• DATA PROVIDED:
+ + + +

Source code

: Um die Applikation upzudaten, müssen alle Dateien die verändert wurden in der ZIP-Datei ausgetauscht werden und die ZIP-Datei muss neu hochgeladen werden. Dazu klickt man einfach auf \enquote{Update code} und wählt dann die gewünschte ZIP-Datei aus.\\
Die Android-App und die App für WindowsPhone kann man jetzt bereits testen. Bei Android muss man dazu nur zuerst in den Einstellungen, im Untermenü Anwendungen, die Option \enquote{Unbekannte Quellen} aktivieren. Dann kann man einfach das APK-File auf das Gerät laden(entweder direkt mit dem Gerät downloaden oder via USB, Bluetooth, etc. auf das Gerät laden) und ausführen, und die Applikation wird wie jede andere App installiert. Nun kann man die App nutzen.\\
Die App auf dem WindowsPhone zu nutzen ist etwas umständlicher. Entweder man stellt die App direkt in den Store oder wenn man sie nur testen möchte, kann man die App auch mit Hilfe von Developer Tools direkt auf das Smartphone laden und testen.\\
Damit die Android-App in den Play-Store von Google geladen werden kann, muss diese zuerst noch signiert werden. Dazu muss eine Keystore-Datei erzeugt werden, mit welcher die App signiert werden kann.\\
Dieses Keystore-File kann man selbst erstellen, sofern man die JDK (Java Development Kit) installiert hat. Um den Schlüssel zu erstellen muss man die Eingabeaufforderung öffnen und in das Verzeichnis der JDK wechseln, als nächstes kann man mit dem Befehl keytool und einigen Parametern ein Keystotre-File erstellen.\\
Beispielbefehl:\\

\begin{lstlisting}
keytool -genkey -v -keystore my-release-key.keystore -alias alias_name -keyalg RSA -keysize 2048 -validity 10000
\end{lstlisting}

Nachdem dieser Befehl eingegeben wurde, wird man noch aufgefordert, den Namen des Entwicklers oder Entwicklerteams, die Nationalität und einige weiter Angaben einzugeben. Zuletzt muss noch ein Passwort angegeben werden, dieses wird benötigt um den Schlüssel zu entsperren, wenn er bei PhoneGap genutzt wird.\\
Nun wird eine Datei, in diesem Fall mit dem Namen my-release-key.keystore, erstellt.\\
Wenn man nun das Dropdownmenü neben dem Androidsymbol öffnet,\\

+ + + +

• WHAT IS BEING ASKED: Exactly what appears above must be set down again in full.

• TASK OUTPUT:
Source code

: Um die Applikation upzudaten, müssen alle Dateien die verändert wurden in der ZIP-Datei ausgetauscht werden und die ZIP-Datei muss neu hochgeladen werden. Dazu klickt man einfach auf \enquote{Update code} und wählt dann die gewünschte ZIP-Datei aus.\\
Die Android-App und die App für WindowsPhone kann man jetzt bereits testen. Bei Android muss man dazu nur zuerst in den Einstellungen, im Untermenü Anwendungen, die Option \enquote{Unbekannte Quellen} aktivieren. Dann kann man einfach das APK-File auf das Gerät laden(entweder direkt mit dem Gerät downloaden oder via USB, Bluetooth, etc. auf das Gerät laden) und ausführen, und die Applikation wird wie jede andere App installiert. Nun kann man die App nutzen.\\
Die App auf dem WindowsPhone zu nutzen ist etwas umständlicher. Entweder man stellt die App direkt in den Store oder wenn man sie nur testen möchte, kann man die App auch mit Hilfe von Developer Tools direkt auf das Smartphone laden und testen.\\
Damit die Android-App in den Play-Store von Google geladen werden kann, muss diese zuerst noch signiert werden. Dazu muss eine Keystore-Datei erzeugt werden, mit welcher die App signiert werden kann.\\
Dieses Keystore-File kann man selbst erstellen, sofern man die JDK (Java Development Kit) installiert hat. Um den Schlüssel zu erstellen muss man die Eingabeaufforderung öffnen und in das Verzeichnis der JDK wechseln, als nächstes kann man mit dem Befehl keytool und einigen Parametern ein Keystotre-File erstellen.\\
Beispielbefehl:\\

\begin{lstlisting}
keytool -genkey -v -keystore my-release-key.keystore -alias alias_name -keyalg RSA -keysize 2048 -validity 10000
\end{lstlisting}

Nachdem dieser Befehl eingegeben wurde, wird man noch aufgefordert, den Namen des Entwicklers oder Entwicklerteams, die Nationalität und einige weiter Angaben einzugeben. Zuletzt muss noch ein Passwort angegeben werden, dieses wird benötigt um den Schlüssel zu entsperren, wenn er bei PhoneGap genutzt wird.\\
Nun wird eine Datei, in diesem Fall mit dem Namen my-release-key.keystore, erstellt.\\
Wenn man nun das Dropdownmenü neben dem Androidsymbol öffnet,\\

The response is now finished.